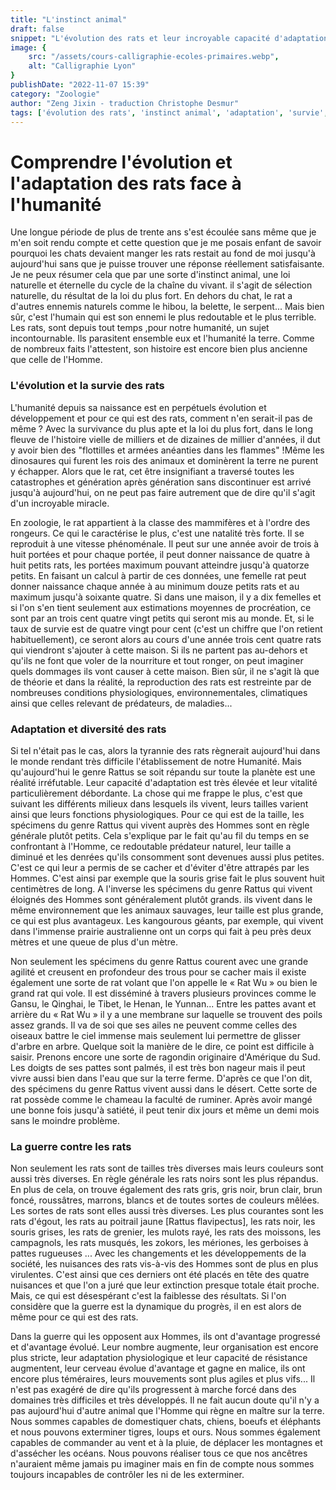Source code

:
 ```yaml
---
title: "L'instinct animal"
draft: false
snippet: "L'évolution des rats et leur incroyable capacité d'adaptation face à l'humanité."
image: {
    src: "/assets/cours-calligraphie-ecoles-primaires.webp",
    alt: "Calligraphie Lyon"
}
publishDate: "2022-11-07 15:39"
category: "Zoologie"
author: "Zeng Jixin - traduction Christophe Desmur"
tags: ['évolution des rats', 'instinct animal', 'adaptation', 'survie', 'prédateurs naturels', 'reproduction', 'diversité des rats', 'nuisances', 'résistance', 'guerre contre les rats']
---
```

# Comprendre l'évolution et l'adaptation des rats face à l'humanité

Une longue période de plus de trente ans s'est écoulée sans même que je m'en soit rendu compte et cette question que je me posais enfant de savoir pourquoi les chats devaient manger les rats restait au fond de moi jusqu'à aujourd'hui sans que je puisse trouver une réponse réellement satisfaisante. Je ne peux résumer cela que par une sorte d'instinct animal, une loi naturelle et éternelle du cycle de la chaîne du vivant. il s'agit de sélection naturelle, du résultat de la loi du plus fort. En dehors du chat, le rat a d'autres ennemis naturels comme le hibou, la belette, le serpent... Mais bien sûr, c'est l'humain qui est son ennemi le plus redoutable et le plus terrible. Les rats, sont depuis tout temps ,pour notre humanité, un sujet incontournable. Ils parasitent ensemble eux et l'humanité la terre. Comme de nombreux faits l'attestent, son histoire est encore bien plus ancienne que celle de l'Homme.



### L'évolution et la survie des rats



L'humanité depuis sa naissance est en perpétuels évolution et développement et pour ce qui est des rats, comment n'en serait-il pas de même ? Avec la survivance du plus apte et la loi du plus fort, dans le long fleuve de l'histoire vielle de milliers et de dizaines de millier d'années, il dut y avoir bien des "flottilles et armées anéanties dans les flammes" !Même les dinosaures qui furent les rois des animaux et dominèrent la terre ne purent y échapper. Alors que le rat, cet être insignifiant a traversé toutes les catastrophes et génération après génération sans discontinuer est arrivé jusqu'à aujourd'hui, on ne peut pas faire autrement que de dire qu'il s'agit d'un incroyable miracle.



En zoologie, le rat appartient à la classe des mammifères et à l'ordre des rongeurs. Ce qui le caractérise le plus, c'est une natalité très forte. Il se reproduit à une vitesse phénoménale. Il peut sur une année avoir de trois à huit portées et pour chaque portée, il peut donner naissance de quatre à huit petits rats, les portées maximum pouvant atteindre jusqu'à quatorze petits. En faisant un calcul à partir de ces données, une femelle rat peut donner naissance chaque année à au minimum douze petits rats et au maximum jusqu'à soixante quatre. Si dans une maison, il y a dix femelles et si l'on s'en tient seulement aux estimations moyennes de procréation, ce sont par an trois cent quatre vingt petits qui seront mis au monde. Et, si le taux de survie est de quatre vingt pour cent (c'est un chiffre que l'on retient habituellement), ce seront alors au cours d'une année trois cent quatre rats qui viendront s'ajouter à cette maison. Si ils ne partent pas au-dehors et qu'ils ne font que voler de la nourriture et tout ronger, on peut imaginer quels dommages ils vont causer à cette maison. Bien sûr, il ne s'agit là que de théorie et dans la réalité, la reproduction des rats est restreinte par de nombreuses conditions physiologiques, environnementales, climatiques ainsi que celles relevant de prédateurs, de maladies...



### Adaptation et diversité des rats



Si tel n'était pas le cas, alors la tyrannie des rats règnerait aujourd'hui dans le monde rendant très difficile l'établissement de notre Humanité. Mais qu'aujourd'hui le genre Rattus se soit répandu sur toute la planète est une réalité irréfutable. Leur capacité d'adaptation est très élevée et leur vitalité particulièrement débordante. La chose qui me frappe le plus, c'est que suivant les différents milieux dans lesquels ils vivent, leurs tailles varient ainsi que leurs fonctions physiologiques. Pour ce qui est de la taille, les spécimens du genre Rattus qui vivent auprès des Hommes sont en règle générale plutôt petits. Cela s'explique par le fait qu'au fil du temps en se confrontant à l'Homme, ce redoutable prédateur naturel, leur taille a diminué et les denrées qu'ils consomment sont devenues aussi plus petites. C'est ce qui leur a permis de se cacher et d'éviter d'être attrapés par les Hommes. C'est ainsi par exemple que la souris grise fait le plus souvent huit centimètres de long. A l'inverse les spécimens du genre Rattus qui vivent éloignés des Hommes sont généralement plutôt grands. ils vivent dans le même environnement que les animaux sauvages, leur taille est plus grande, ce qui est plus avantageux. Les kangourous géants, par exemple, qui vivent dans l'immense prairie australienne ont un corps qui fait à peu près deux mètres et une queue de plus d'un mètre.



Non seulement les spécimens du genre Rattus courent avec une grande agilité et creusent en profondeur des trous pour se cacher mais il existe également une sorte de rat volant que l'on appelle le « Rat Wu » ou bien le grand rat qui vole. Il est disséminé à travers plusieurs provinces comme le Gansu, le Qinghai, le Tibet, le Henan, le Yunnan... Entre les pattes avant et arrière du « Rat Wu » il y a une membrane sur laquelle se trouvent des poils assez grands. Il va de soi que ses ailes ne peuvent comme celles des oiseaux battre le ciel immense mais seulement lui permettre de glisser d'arbre en arbre. Quelque soit la manière de le dire, ce point est difficile à saisir. Prenons encore une sorte de ragondin originaire d'Amérique du Sud. Les doigts de ses pattes sont palmés, il est très bon nageur mais il peut vivre aussi bien dans l'eau que sur la terre ferme. D'après ce que l'on dit, des spécimens du genre Rattus vivent aussi dans le désert. Cette sorte de rat possède comme le chameau la faculté de ruminer. Après avoir mangé une bonne fois jusqu'à satiété, il peut tenir dix jours et même un demi mois sans le moindre problème.



### La guerre contre les rats



Non seulement les rats sont de tailles très diverses mais leurs couleurs sont aussi très diverses. En règle générale les rats noirs sont les plus répandus. En plus de cela, on trouve également des rats gris, gris noir, brun clair, brun foncé, roussâtres, marrons, blancs et de toutes sortes de couleurs mêlées. Les sortes de rats sont elles aussi très diverses. Les plus courantes sont les rats d'égout, les rats au poitrail jaune \[Rattus flavipectus\], les rats noir, les souris grises, les rats de grenier, les mulots rayé, les rats des moissons, les campagnols, les rats musqués, les zokors, les mériones, les gerboises à pattes rugueuses ... Avec les changements et les développements de la société, les nuisances des rats vis-à-vis des Hommes sont de plus en plus virulentes. C'est ainsi que ces derniers ont été placés en tête des quatre nuisances et que l'on a juré que leur extinction presque totale était proche. Mais, ce qui est désespérant c'est la faiblesse des résultats. Si l'on considère que la guerre est la dynamique du progrès, il en est alors de même pour ce qui est des rats.



Dans la guerre qui les opposent aux Hommes, ils ont d'avantage progressé et d'avantage évolué. Leur nombre augmente, leur organisation est encore plus stricte, leur adaptation physiologique et leur capacité de résistance augmentent, leur cerveau évolue d'avantage et gagne en malice, ils ont encore plus téméraires, leurs mouvements sont plus agiles et plus vifs... Il n'est pas exagéré de dire qu'ils progressent à marche forcé dans des domaines très difficiles et très développés. Il ne fait aucun doute qu'il n'y a pas aujourd'hui d'autre animal que l'Homme qui règne en maître sur la terre. Nous sommes capables de domestiquer chats, chiens, boeufs et éléphants et nous pouvons exterminer tigres, loups et ours. Nous sommes également capables de commander au vent et à la pluie, de déplacer les montagnes et d'assécher les océans. Nous pouvons réaliser tous ce que nos ancêtres n'auraient même jamais pu imaginer mais en fin de compte nous sommes toujours incapables de contrôler les ni de les exterminer.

----------------------------------------

# [WHAT YOU SHOULD DO]
Could you report every line of the material that contains the string "diversité"?

# [SOLUTION FOR THIS TASK]
tags: ['évolution des rats', 'instinct animal', 'adaptation', 'survie', 'prédateurs naturels', 'reproduction', 'diversité des rats', 'nuisances', 'résistance', 'guerre contre les rats']
### Adaptation et diversité des rats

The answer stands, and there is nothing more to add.